According to the National Weather Service, there are three levels of emergency alerts regarding tornadoes. The lowest level is a Tornado Watch, which covers a broad area and means conditions are ripe for one. The second level is a Tornado Warning: "A tornado has been sighted or indicated by weather radar." You should stop doing whatever you're doing and get to safety. The third level, labeled Tornado Emergency, means that "a violent tornado has touched down in the watch area. There is a severe threat to human life and property, with catastrophic damage confirmed."

When you undertake a Route 66 road trip, you'll pass right through the middle of "Tornado Alley," comprising Texas, Oklahoma, Nebraska, and Kansas. Twisters are most likely to occur on spring and summer afternoons, but they can strike any time, day or night, and have occurred in all 50 states. In 2023, 1,197 confirmed twisters touched down across the U.S., resulting in 83 deaths across 12 states, numbers that are about average.

In the spring of 2024, a tornado ripped through an RV park in Denton County, Texas, flattening all 20 of the motorhomes and trailers there. Donald Wylie was inside his camper, trying to roll the bedroom slide-out in, when the twister struck. The wind picked up the RV, with Wylie inside it, flipping it right over the top of his tow vehicle. "It slammed into another camper, and it exploded," Wylie told CBS News at the time. "How I survived, I have no idea."

Preparing for tornado season

All the usual advice for camping during stormy weather applies in tornado country, with some additions. While you might ride out a lesser storm in an RV, the most dangerous place to be in a tornado is a motor vehicle — and that includes a camper or motor home. The National Weather Service advises you to " abandon your car and seek shelter in a low lying area such as a ditch or ravine." If you receive a tornado warning on your way to the campground, or spot one on the horizon, do not try to outrun it. Also, do not be tempted to park under a bridge or overpass to ride it out, thinking this will provide some measure of shelter and protection.

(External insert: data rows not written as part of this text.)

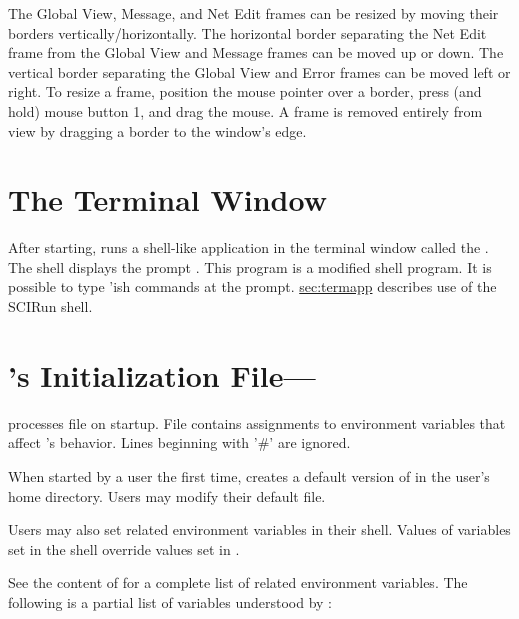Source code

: The Global View, Message, and Net Edit frames can be resized by moving
their borders vertically/horizontally.  The horizontal border separating
the Net Edit frame from the Global View and Message frames can be moved
up or down.  The vertical border separating the Global View and Error
frames can be moved left or right.  To resize a frame, position the
mouse pointer over a border, press (and hold) mouse button 1, and drag
the mouse.  A frame is removed entirely from view by dragging a border
to the window's edge.


\section{The Terminal Window}
\label{sec:termwinapp}

After starting, \sr{} runs a shell-like application in the
terminal window called the .  The \sr{} shell displays the
prompt .  This program is  a modified  shell program. It is possible to type
'ish \sr{} commands at the prompt.  \hyperref{A later
  section}{Section~}{}{sec:termapp} describes use of the SCIRun shell.


\section{\sr{}'s Initialization File---}
\label{sec:scirunrc}

\sr{} processes  file on startup.  File
 contains assignments to environment variables
that affect \sr{}'s behavior.  Lines beginning with '\#' are ignored.

When started by a user the first time, \sr{} creates a default version of
 in the user's home directory.  Users may modify
their default  file.

Users may also set \sr{} related environment variables in their
shell.  Values of variables set in the shell override values set in
.

See the content of  for a complete list of \sr{}
related environment variables.  The following
is a partial list of variables understood by \sr{}:

\newcommand{\envitem}[1]{\item[\envvar{#1}]\latex{\mbox{}\\}}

The opposite is actually true: A bridge acts as a funnel, intensifying winds, and you are in great danger of being sucked out from under a bridge during a tornado, according to meteorologists at Ohio State University.

One strategy for tornado season camping is to look for a campground with a tornado shelter. RVTravel.com maintains a list of campgrounds that offer them. Are shelters effective? In May 2024, a KOA campground in Claremore, Oklahoma was devastated by a tornado on Memorial Day Weekend. The storm killed 18 people, but no fatalities occurred in the campground, as it provided a tornado shelter.

If your campground doesn't have one, it turns out you can indeed shelter inside a concrete restroom. One Redditor reports surviving a tornado by doing just that, emerging to find their tent had blown away entirely: "I have gotten tornado warnings before but never took them seriously. Being out in the elements in that storm and almost dying has changed completely how I treat them."